Por Fernando Molica em 07 de junho de 2012 | Comentários (0)

Coluna Estação Carioca, jornal O DIA, 06/6:

Mais de cem anos depois do ‘bota-abaixo’ do então prefeito Pereira Passos, políticos do Rio insistem em, por ação ou omissão, acreditar que o passado é apenas uma pedra no caminho do progresso. Em maio, um casarão cansou de avisar que ia cair e deixou-se desabar. A bola da vez é o Quartel-General da PM, cotado para ser vendido e destruído. Não chega a ser um prédio bonito, mas passou a fazer parte da paisagem e da história da cidade.

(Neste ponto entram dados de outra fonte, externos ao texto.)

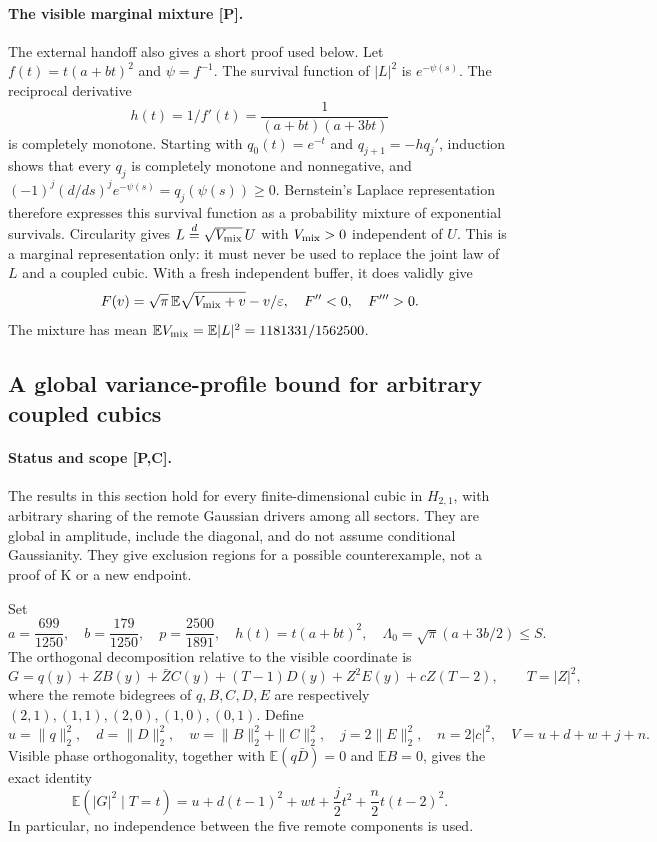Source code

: \paragraph{The visible marginal mixture [P].}
The external handoff also gives a short proof used below.
Let $f(t)=t(a+bt)^2$ and $\psi=f^{-1}$. The survival function of $|L|^2$
is $e^{-\psi(s)}$. The reciprocal derivative
\[
 h(t)=1/f'(t)=\frac1{(a+bt)(a+3bt)}
\]
is completely monotone. Starting with $q_0(t)=e^{-t}$ and
$q_{j+1}=-h q_j'$, induction shows that every $q_j$ is completely monotone
and nonnegative, and
$(-1)^j(d/ds)^j e^{-\psi(s)}=q_j(\psi(s))\ge0$.
Bernstein's Laplace representation therefore expresses this survival
function as a probability mixture of exponential survivals. Circularity
gives $L\stackrel d=\sqrt{V_{\rm mix}}\,U$ with $V_{\rm mix}>0$ independent of $U$.
This is a marginal representation only: it must never be used to replace
the joint law of $L$ and a coupled cubic. With a fresh independent buffer,
it does validly give
\[
 F(v)=\sqrt\pi\,\mathbb E\sqrt{V_{\rm mix}+v}-v/\varepsilon,
 \quad F''<0,\quad F'''>0.
\]
The mixture has mean $\mathbb EV_{\rm mix}=\mathbb E|L|^2
=1181331/1562500$.
\subsection{A global variance-profile bound for arbitrary coupled cubics}
\label{sec:global-trace-profile}
\paragraph{Status and scope [P,C].}
The results in this section hold for every finite-dimensional cubic in
$H_{2,1}$, with arbitrary sharing of the remote Gaussian drivers among all
sectors. They are global in amplitude, include the diagonal, and do not assume
conditional Gaussianity. They give exclusion regions for a possible
counterexample, not a proof of K or a new endpoint.

Set
\[
a=\frac{699}{1250},\quad b=\frac{179}{1250},\quad
p=\frac{2500}{1891},\quad h(t)=t(a+bt)^2,\quad
\Lambda_0=\sqrt\pi(a+3b/2)\le S.
\]
The orthogonal decomposition relative to the visible coordinate is
\[
G=q(y)+ZB(y)+\bar ZC(y)+(T-1)D(y)+Z^2E(y)+cZ(T-2),
\qquad T=|Z|^2,
\]
where the remote bidegrees of $q,B,C,D,E$ are respectively
$(2,1),(1,1),(2,0),(1,0),(0,1)$. Define
\[
u=\|q\|_2^2,\quad d=\|D\|_2^2,\quad
w=\|B\|_2^2+\|C\|_2^2,\quad j=2\|E\|_2^2,
\quad n=2|c|^2,\quad V=u+d+w+j+n.
\]
Visible phase orthogonality, together with
$\mathbb E(q\bar D)=0$ and $\mathbb EB=0$, gives the exact identity
\begin{equation}
\mathbb E(|G|^2\mid T=t)
=u+d(t-1)^2+wt+\frac j2t^2+\frac n2t(t-2)^2.
\label{eq:trace-conditional-variance}
\end{equation}
In particular, no independence between the five remote components is used.

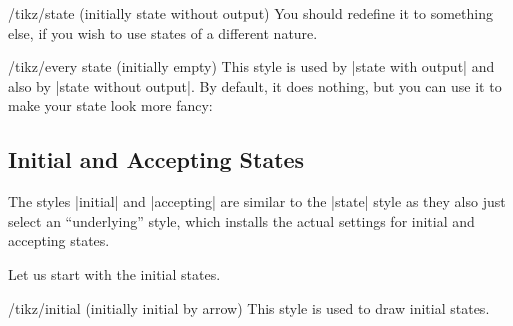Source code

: \begin{stylekey}{/tikz/state (initially state without output)}
    You should redefine it to something else, if you wish to use states of a
    different nature.
\begin{codeexample}[]
\end{codeexample}
\end{stylekey}

\begin{stylekey}{/tikz/every state (initially \normalfont empty)}
    This style is used by |state with output| and also by
    |state without output|. By default, it does nothing, but you can use it to
    make your state look more fancy:
\begin{codeexample}[preamble={\usetikzlibrary{arrows,positioning}}]
\end{codeexample}
\end{stylekey}


\subsection{Initial and Accepting States}

The styles |initial| and |accepting| are similar to the |state| style as they
also just select an ``underlying'' style, which installs the actual settings
for initial and accepting states.

Let us start with the initial states.
%
\begin{stylekey}{/tikz/initial (initially initial by arrow)}
    This style is used to draw initial states.
\end{stylekey}

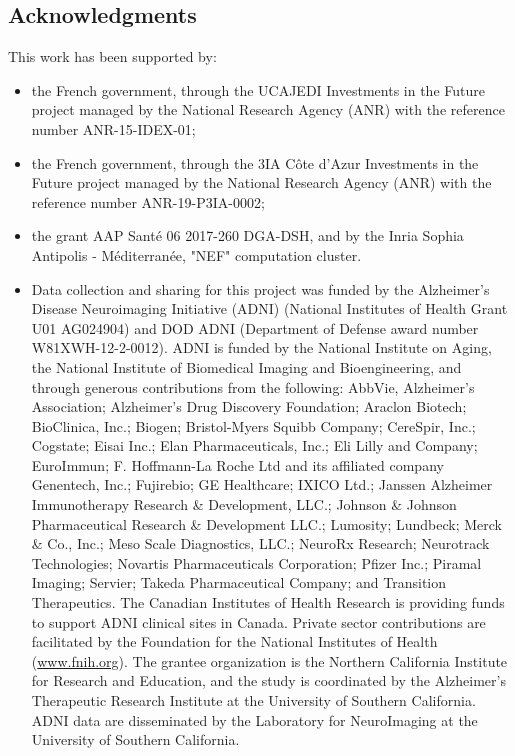 \subsection*{Acknowledgments}
\label{sec:ack}

This work has been supported by:
\begin{itemize}
\item the French government, through the UCAJEDI Investments in the Future project managed by the National Research Agency (ANR) with the reference number ANR-15-IDEX-01;
\item the French government, through the 3IA Côte d'Azur Investments in the Future project managed by the National Research Agency (ANR) with the reference number ANR-19-P3IA-0002;
\item the grant AAP Santé 06 2017-260 DGA-DSH, and by the Inria Sophia Antipolis - Méditerranée, "NEF" computation cluster.
\item Data collection and sharing for this project was funded by the Alzheimer's Disease Neuroimaging Initiative (ADNI) (National Institutes of Health Grant U01 AG024904) and DOD ADNI (Department of Defense award number W81XWH-12-2-0012).
ADNI is funded by the National Institute on Aging, the National Institute of Biomedical Imaging and Bioengineering, and through generous contributions from the following: AbbVie, Alzheimer's Association; Alzheimer's Drug Discovery Foundation; Araclon Biotech; BioClinica, Inc.; Biogen; Bristol-Myers Squibb Company; CereSpir, Inc.; Cogstate; Eisai Inc.; Elan Pharmaceuticals, Inc.; Eli Lilly and Company; EuroImmun; F. Hoffmann-La Roche Ltd and its affiliated company Genentech, Inc.; Fujirebio; GE Healthcare; IXICO Ltd.; Janssen Alzheimer Immunotherapy Research \& Development, LLC.; Johnson \& Johnson Pharmaceutical Research \& Development LLC.; Lumosity; Lundbeck; Merck \& Co., Inc.; Meso Scale Diagnostics, LLC.; NeuroRx Research; Neurotrack Technologies; Novartis Pharmaceuticals Corporation; Pfizer Inc.; Piramal Imaging; Servier; Takeda Pharmaceutical Company; and Transition Therapeutics.
The Canadian Institutes of Health Research is providing funds to support ADNI clinical sites in Canada.
Private sector contributions are facilitated by the Foundation for the National Institutes of Health (\url{www.fnih.org}).
The grantee organization is the Northern California Institute for Research and Education, and the study is coordinated by the Alzheimer's Therapeutic Research Institute at the University of Southern California.
ADNI data are disseminated by the Laboratory for NeuroImaging at the University of Southern California.

\end{itemize}
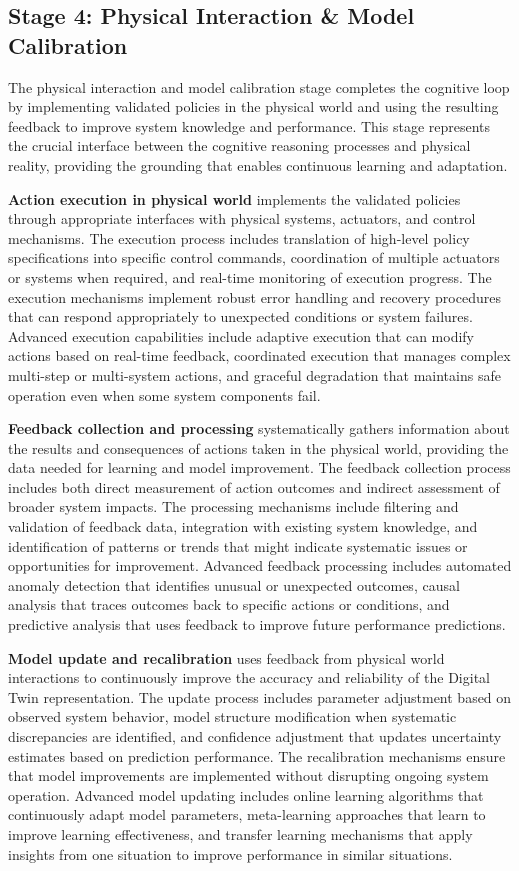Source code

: \subsection{Stage 4: Physical Interaction \& Model Calibration}

The physical interaction and model calibration stage completes the cognitive loop by implementing validated policies in the physical world and using the resulting feedback to improve system knowledge and performance. This stage represents the crucial interface between the cognitive reasoning processes and physical reality, providing the grounding that enables continuous learning and adaptation.

\textbf{Action execution in physical world} implements the validated policies through appropriate interfaces with physical systems, actuators, and control mechanisms. The execution process includes translation of high-level policy specifications into specific control commands, coordination of multiple actuators or systems when required, and real-time monitoring of execution progress. The execution mechanisms implement robust error handling and recovery procedures that can respond appropriately to unexpected conditions or system failures. Advanced execution capabilities include adaptive execution that can modify actions based on real-time feedback, coordinated execution that manages complex multi-step or multi-system actions, and graceful degradation that maintains safe operation even when some system components fail.

\textbf{Feedback collection and processing} systematically gathers information about the results and consequences of actions taken in the physical world, providing the data needed for learning and model improvement. The feedback collection process includes both direct measurement of action outcomes and indirect assessment of broader system impacts. The processing mechanisms include filtering and validation of feedback data, integration with existing system knowledge, and identification of patterns or trends that might indicate systematic issues or opportunities for improvement. Advanced feedback processing includes automated anomaly detection that identifies unusual or unexpected outcomes, causal analysis that traces outcomes back to specific actions or conditions, and predictive analysis that uses feedback to improve future performance predictions.

\textbf{Model update and recalibration} uses feedback from physical world interactions to continuously improve the accuracy and reliability of the Digital Twin representation. The update process includes parameter adjustment based on observed system behavior, model structure modification when systematic discrepancies are identified, and confidence adjustment that updates uncertainty estimates based on prediction performance. The recalibration mechanisms ensure that model improvements are implemented without disrupting ongoing system operation. Advanced model updating includes online learning algorithms that continuously adapt model parameters, meta-learning approaches that learn to improve learning effectiveness, and transfer learning mechanisms that apply insights from one situation to improve performance in similar situations.

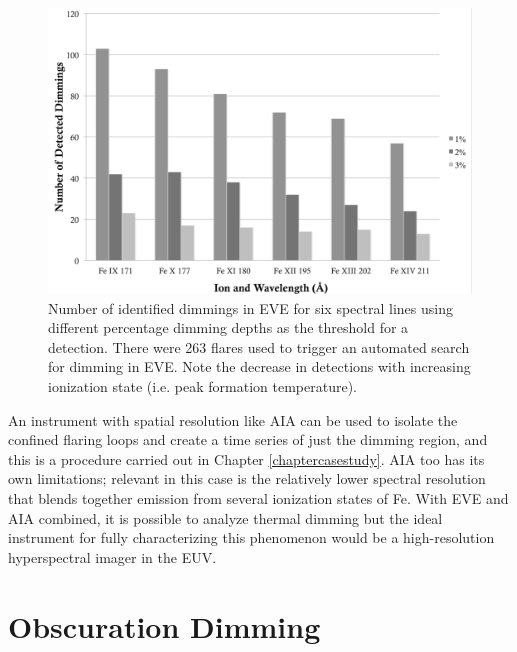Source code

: \begin{figure}[!h]
    \caption[Dimming dependence on temperature in EVE]{
        Number of identified dimmings in EVE for six spectral lines using different percentage dimming depths as the
        threshold for a detection. There were 263 flares used to trigger an automated search for dimming in EVE. 
        Note the decrease in detections with increasing ionization state (i.e. peak formation temperature).
    }
    \begin{center}
        \includegraphics[width=150mm]{Images/DetectedDimmingVsIonization.png}
    \end{center}
    \label{detectedDimmingVsIonization}
\end{figure}

An instrument with spatial resolution like AIA can be used to isolate the confined flaring loops and create a time series of just the dimming region, and this is a procedure carried out in Chapter \ref{chaptercasestudy}. AIA too has its own limitations; relevant in this case is the relatively lower spectral resolution that blends together emission from several ionization states of Fe. With EVE and AIA combined, it is possible to analyze thermal dimming but the ideal instrument for fully characterizing this phenomenon would be a high-resolution hyperspectral imager in the EUV.

\section{Obscuration Dimming}

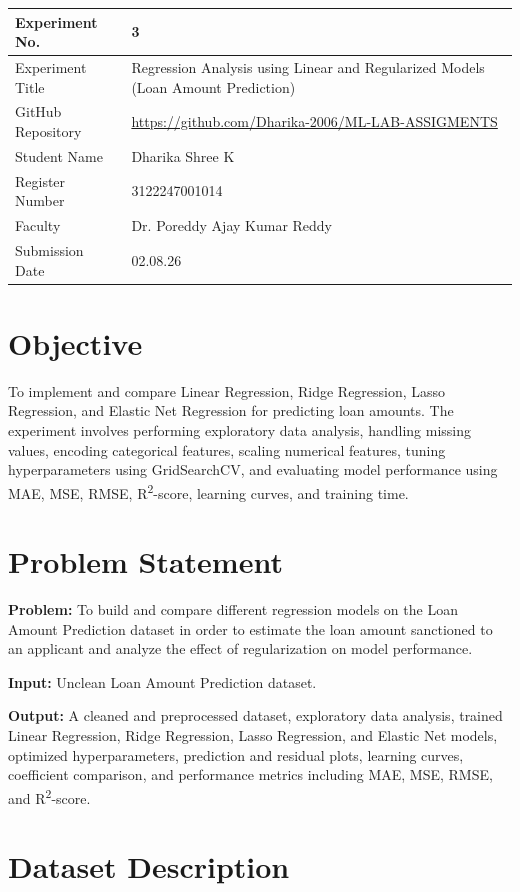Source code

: \documentclass[12pt,a4paper]{article}
\begin{document}
\begin{tabular}{|p{4cm}|p{11cm}|}
\hline
Experiment No. & 3\\ \hline
Experiment Title & Regression Analysis using Linear and Regularized Models (Loan Amount Prediction)\\ \hline
GitHub Repository & \url{https://github.com/Dharika-2006/ML-LAB-ASSIGMENTS} \\ \hline
Student Name & Dharika Shree K\\ \hline
Register Number & 3122247001014\\ \hline
Faculty & Dr. Poreddy Ajay Kumar Reddy \\ \hline
Submission Date & 02.08.26\\ \hline
\end{tabular}
\section{Objective}

To implement and compare Linear Regression, Ridge Regression, Lasso Regression, and Elastic Net Regression for predicting loan amounts. The experiment involves performing exploratory data analysis, handling missing values, encoding categorical features, scaling numerical features, tuning hyperparameters using GridSearchCV, and evaluating model performance using MAE, MSE, RMSE, R\textsuperscript{2}-score, learning curves, and training time.

\section{Problem Statement}

\textbf{Problem:} To build and compare different regression models on the Loan Amount Prediction dataset in order to estimate the loan amount sanctioned to an applicant and analyze the effect of regularization on model performance.

\textbf{Input:} Unclean Loan Amount Prediction dataset.

\textbf{Output:} A cleaned and preprocessed dataset, exploratory data analysis, trained Linear Regression, Ridge Regression, Lasso Regression, and Elastic Net models, optimized hyperparameters, prediction and residual plots, learning curves, coefficient comparison, and performance metrics including MAE, MSE, RMSE, and R\textsuperscript{2}-score.

\section{Dataset Description}
\end{document}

Antigo convento dos capuchinhos, foi ocupado pela polícia em 1831. De lá saíram voluntários para lutar na Guerra do Paraguai.

Há locais que se tornam referências em nossas vidas, trazem lembranças, remetem a fatos. Cada mudança na cidade, por banal que seja, leva um pouco da nossa memória. Assim, perdemos o cinema que foi cenário de um beijo, a praça em que um filho aprendeu a andar de bicicleta, o local do primeiro emprego. Prédios que atravessam décadas permitem que nos sintamos em casa, transmitem a segurança de saber onde estamos.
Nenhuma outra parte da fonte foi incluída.